EXERCISE DATA below:

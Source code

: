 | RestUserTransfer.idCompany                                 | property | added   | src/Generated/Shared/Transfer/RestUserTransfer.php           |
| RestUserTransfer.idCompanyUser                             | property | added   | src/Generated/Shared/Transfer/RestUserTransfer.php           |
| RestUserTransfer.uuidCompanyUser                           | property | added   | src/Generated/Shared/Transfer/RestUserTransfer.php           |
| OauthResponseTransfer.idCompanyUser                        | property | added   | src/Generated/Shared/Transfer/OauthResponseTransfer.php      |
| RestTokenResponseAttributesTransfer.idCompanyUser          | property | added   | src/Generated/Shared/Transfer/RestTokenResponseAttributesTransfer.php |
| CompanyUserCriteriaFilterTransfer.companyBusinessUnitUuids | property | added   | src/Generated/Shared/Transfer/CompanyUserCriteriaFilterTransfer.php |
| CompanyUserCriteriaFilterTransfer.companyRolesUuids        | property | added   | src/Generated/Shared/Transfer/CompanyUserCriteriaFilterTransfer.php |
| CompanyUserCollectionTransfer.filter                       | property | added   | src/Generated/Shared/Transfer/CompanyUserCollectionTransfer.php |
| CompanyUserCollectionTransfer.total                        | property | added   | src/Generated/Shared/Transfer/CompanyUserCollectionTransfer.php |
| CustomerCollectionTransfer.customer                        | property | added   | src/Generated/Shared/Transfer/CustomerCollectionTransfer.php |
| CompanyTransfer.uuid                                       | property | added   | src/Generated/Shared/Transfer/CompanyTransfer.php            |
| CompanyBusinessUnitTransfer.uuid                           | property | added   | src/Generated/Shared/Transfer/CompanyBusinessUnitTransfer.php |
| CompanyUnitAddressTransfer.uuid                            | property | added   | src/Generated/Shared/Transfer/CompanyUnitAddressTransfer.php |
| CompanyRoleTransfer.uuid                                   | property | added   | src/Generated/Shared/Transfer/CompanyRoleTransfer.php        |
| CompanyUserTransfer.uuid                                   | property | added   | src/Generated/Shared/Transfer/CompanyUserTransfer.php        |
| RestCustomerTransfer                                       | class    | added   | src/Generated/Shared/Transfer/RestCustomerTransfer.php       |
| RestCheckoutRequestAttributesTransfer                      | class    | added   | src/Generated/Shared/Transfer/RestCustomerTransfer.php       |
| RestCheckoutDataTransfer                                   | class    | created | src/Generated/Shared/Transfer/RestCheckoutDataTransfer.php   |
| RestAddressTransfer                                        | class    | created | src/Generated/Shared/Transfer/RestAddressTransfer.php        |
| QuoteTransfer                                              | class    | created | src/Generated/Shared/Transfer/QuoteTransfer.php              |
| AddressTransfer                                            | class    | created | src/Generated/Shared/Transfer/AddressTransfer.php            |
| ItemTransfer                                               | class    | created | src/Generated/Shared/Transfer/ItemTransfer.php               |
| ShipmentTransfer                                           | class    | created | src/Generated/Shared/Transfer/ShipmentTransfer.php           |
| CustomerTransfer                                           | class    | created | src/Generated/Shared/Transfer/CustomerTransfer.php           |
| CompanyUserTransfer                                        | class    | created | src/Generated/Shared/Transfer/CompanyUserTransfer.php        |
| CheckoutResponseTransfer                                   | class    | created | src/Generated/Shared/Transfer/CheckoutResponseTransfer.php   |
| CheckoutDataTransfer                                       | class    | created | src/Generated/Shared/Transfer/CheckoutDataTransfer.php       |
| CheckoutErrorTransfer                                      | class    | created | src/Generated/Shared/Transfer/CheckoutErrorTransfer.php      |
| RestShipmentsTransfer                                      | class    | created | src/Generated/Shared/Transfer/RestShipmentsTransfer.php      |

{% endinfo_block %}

End of EXERCISE DATA.

> WHAT THE TASK ASKS
Identify all lines in the records above with the word "CompanyUserCriteriaFilterTransfer".

> SOLUTION FOR THIS PROBLEM
| CompanyUserCriteriaFilterTransfer.companyBusinessUnitUuids | property | added   | src/Generated/Shared/Transfer/CompanyUserCriteriaFilterTransfer.php |
| CompanyUserCriteriaFilterTransfer.companyRolesUuids        | property | added   | src/Generated/Shared/Transfer/CompanyUserCriteriaFilterTransfer.php |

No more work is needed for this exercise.